OP Labs Public BigQuery Data#
The OP Labs Data Team makes onchain datasets available to the wider community as BigQuery Analytics Hub listings. In this section we describe the process we use to load data from our GCS data lake into BigQuery.
At the time of writing the only data we make public is data coming out of our blockbatch processing data pipeline. Also all datasets are partitioned by date and bucketed by chain.
Data Readiness#
To avoid duplicate rows in BigQuery we must update an entire dt
partition (including data for all
chains) all at once each time we load. So the difficult part of the load process is figuring out
when all data for all chains on a given dt
has been processed and is ready to load. To do this
we rely on the blockbatch processing markers that keep track of
what has been processed for each root path.
Loading Function#
The general purpose loading function is load_blockbatch_to_bq
defined in
src/op_analytics/datapipeline/etl/loadbq/load.py
. This function lets us specify the root paths
that will be loaded into BigQuery and the destination BigQuery dataset. We load each root path
to a corresponding table in the BigQuery dataset.
The load_blockbatch_to_bq
takes care of checking readings for the blockbatch data at the
specified root paths.
To submit the BigQuery load job the markers are used to find out the exact GCS URIs for the parquet
files that comprise the data for all chains on a given dt
. This list of URIs is the only thing
we need to submit the load job, and BigQuery takes it from there.

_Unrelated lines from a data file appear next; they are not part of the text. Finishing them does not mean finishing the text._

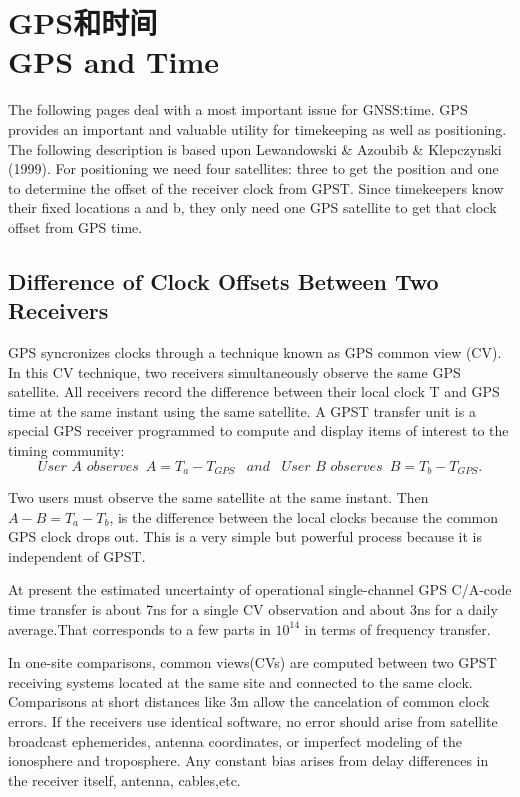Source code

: \section[GPS和时间]{GPS和时间\\GPS and Time}
The following pages deal with a most important issue for GNSS:time. GPS provides an important and valuable utility for timekeeping as well as positioning. The following description is based upon Lewandowski \& Azoubib \& Klepczynski (1999). For positioning we need four satellites: three to get the position and one to determine the offset of the receiver clock from GPST. Since timekeepers know their fixed locations a and b, they only need one GPS satellite to get that clock offset from GPS time.

\subsection{Difference of Clock Offsets Between Two Receivers}

GPS syncronizes clocks through a technique known as GPS common view (CV). In this CV technique, two receivers simultaneously observe the same GPS satellite. All receivers record the difference between their local clock T and GPS time at the same instant using the same satellite. A GPST transfer unit is a special GPS receiver programmed to compute and display items of interest to the timing community:
$$
User\,\,A\,\,observes\,\,\,A=T_{a}-T_{GPS}\,\,\,\,\,and\,\,\,\,\,
User\,\,B\,\,observes\,\,\,B=T_{b}-T_{GPS}.
$$

Two users must observe the same satellite at the same instant. Then $A - B = T_{a} - T_{b}$, is the difference between the local clocks because the common GPS clock drops out. This is a very simple but powerful process because it is independent of GPST.

At present the estimated uncertainty of operational single-channel GPS C/A-code time transfer is about 7ns for a single CV observation and about 3ns for a daily average.That corresponds to a few parts in $10^{14}$ in terms of frequency transfer.

In one-site comparisons, common views(CVs) are computed between two GPST receiving systems located at the same site and connected to the same clock. Comparisons at short distances like 3m allow the cancelation of common clock errors. If the receivers use identical software, no error should arise from satellite broadcast ephemerides, antenna coordinates, or imperfect modeling of the ionosphere and troposphere. Any constant bias arises from delay differences in the receiver itself, antenna, cables,etc.

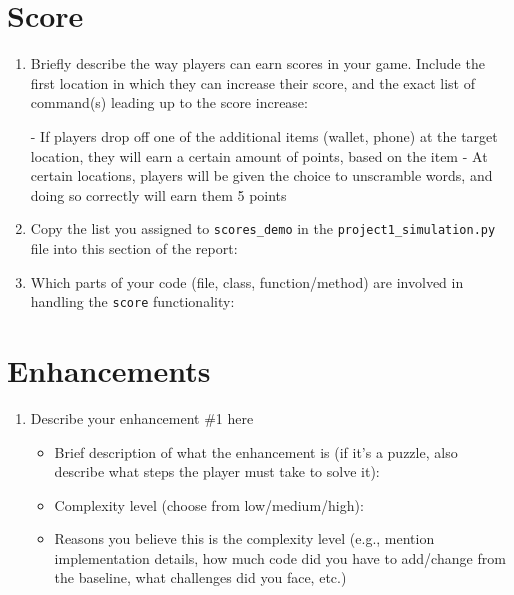 \documentclass[11pt]{article}
\begin{document}
\section*{Score}
\begin{enumerate}

    \item Briefly describe the way players can earn scores in your game. Include the first location in which they can increase their score, and the exact list of command(s) leading up to the score increase:

        - If players drop off one of the additional items (wallet, phone) at the target location, they will earn a certain
        amount of points, based on the item
        - At certain locations, players will be given the choice to unscramble words, and doing so correctly will earn them
        5 points

    \item Copy the list you assigned to \texttt{scores\_demo} in the \texttt{project1\_simulation.py} file into this section of the report:


    \item Which parts of your code (file, class, function/method) are involved in handling the \texttt{score} functionality:
\end{enumerate}

\section*{Enhancements}
\begin{enumerate}
    \item Describe your enhancement \#1 here
    \begin{itemize}
        \item Brief description of what the enhancement is (if it's a puzzle, also describe what steps the player must take to solve it):
        \item Complexity level (choose from low/medium/high):
        \item Reasons you believe this is the complexity level (e.g., mention implementation details, how much code did you have to add/change from the baseline, what challenges did you face, etc.)
    \end{itemize}

\end{enumerate}
\end{document}
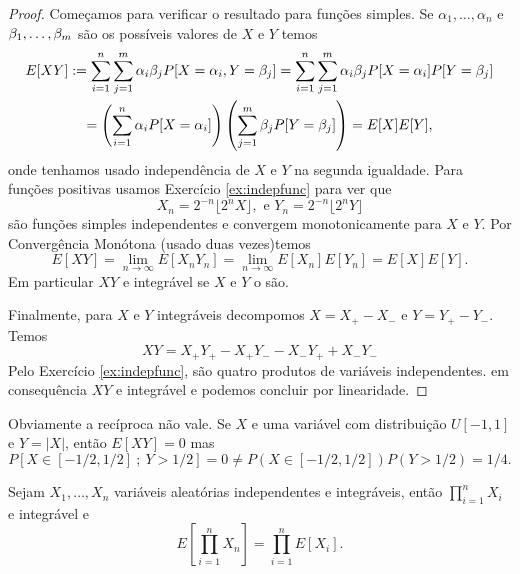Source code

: \begin{proof}
Começamos para verificar o resultado para  funções simples. Se $\alpha_1,\dots,\alpha_n$ e $\beta_1,\dots,\beta_m$ são os possíveis valores de $X$ e $Y$
temos
\begin{multline}
 E[XY]:=\sum_{i=1}^n \sum_{j=1}^m \alpha_i \beta_j P[ X=\alpha_i, Y=\beta_j]
 =  \sum_{i=1}^n \sum_{j=1}^m \alpha_i \beta_j P[ X=\alpha_i] P[Y=\beta_j]\\ = \left( \sum_{i=1}^n \alpha_i P[ X=\alpha_i]\right)
 \left( \sum_{j=1}^m \beta_j P[Y=\beta_j] \right)=E[X]E[Y],
\end{multline}
onde tenhamos usado independência de $X$ e $Y$ na segunda igualdade.
Para funções positivas usamos Exercício \ref{ex:indepfunc} para ver que
$$X_n= 2^{-n} \lfloor 2^n X \rfloor, \text{ e } Y_n= 2^{-n} \lfloor 2^n Y \rfloor $$
são funções simples independentes e convergem monotonicamente para $X$ e $Y$.
Por Convergência Monótona (usado duas vezes)temos
\begin{equation}
 E[XY]=\lim_{n\to \infty} E[X_nY_n]=\lim_{n\to \infty} E[X_n] E[Y_n]=E[X]E[Y].
\end{equation}
Em particular $XY$ e integrável se $X$ e  $Y$ o são.

\medskip

Finalmente, para $X$ e $Y$ integráveis decompomos $X = X_+ - X_-$ e $Y = Y_+ - Y_-$.
Temos
$$XY=X_+Y_+ - X_+Y_- - X_-Y_+ +X_-Y_-$$
Pelo Exercício \ref{ex:indepfunc}, são quatro produtos de variáveis independentes.
em consequência $XY$ e integrável e podemos  concluir por linearidade.
\end{proof}

\begin{remark}
 Obviamente a recíproca não vale. Se $X$ e uma variável com distribuição $U[-1,1]$ e
 $Y=|X|$, então $E[XY]=0$ mas
 $$P[X\in [-1/2,1/2] \ ; \ Y>1/2]=0\ne P(X\in [-1/2,1/2])P(Y>1/2)=1/4.$$


\end{remark}



\begin{corollary}
  Sejam $X_1,\dots,X_n$ variáveis aleatórias independentes e integráveis, então $\prod_{i=1}^n X_i$ e integrável e
  \begin{equation}
    E[\prod_{i=1}^n X_n] = \prod_{i=1}^n E[X_i].
  \end{equation}
  \end{corollary}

This approach is very cost effective because loading data into BigQuery from GCS using load jobs is a free operation. Users of the public lists pay for compute out of their own Google Cloud accounts.
Datasets#
Raw Onchain Data (listing URL)#
Raw on-chain data for the most prominent superchain chains is made available. This includes the following tables:
blocks
logs
transactions
traces
Account Abstraction (listing URL)#
OP Labs maintains account abstraction datasets for superchain chains. This includes the following tables:
useroperationevent_logs_v2
: DecodedUserOperationEvent
logs.enriched_entrypoint_traces_v2
: DecodedinnerHandleOp
traces joined withUserOperationEvent
logs.
More documentation for the Account Abstraction pipeline can be found in the README file.